• [DIRECTIONS]: Pictures appear in the records below; write out everything else exactly.

• [RECORDS PROVIDED]:
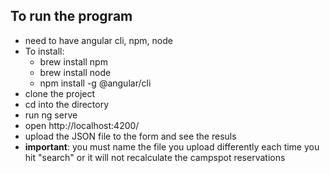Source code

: ## To run the program
- need to have angular cli, npm, node
- To install:
  - brew install npm
  - brew install node
  - npm install -g @angular/cli
- clone the project
- cd into the directory
- run ng serve
- open http://localhost:4200/
- upload the JSON file to the form and see the resuls
- **important**: you must name the file you upload differently each time you hit "search" or it will not recalculate the campspot reservations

• [YOUR SOLUTION]:
Source code

: ## To run the program
- need to have angular cli, npm, node
- To install:
  - brew install npm
  - brew install node
  - npm install -g @angular/cli
- clone the project
- cd into the directory
- run ng serve
- open http://localhost:4200/
- upload the JSON file to the form and see the resuls
- **important**: you must name the file you upload differently each time you hit "search" or it will not recalculate the campspot reservations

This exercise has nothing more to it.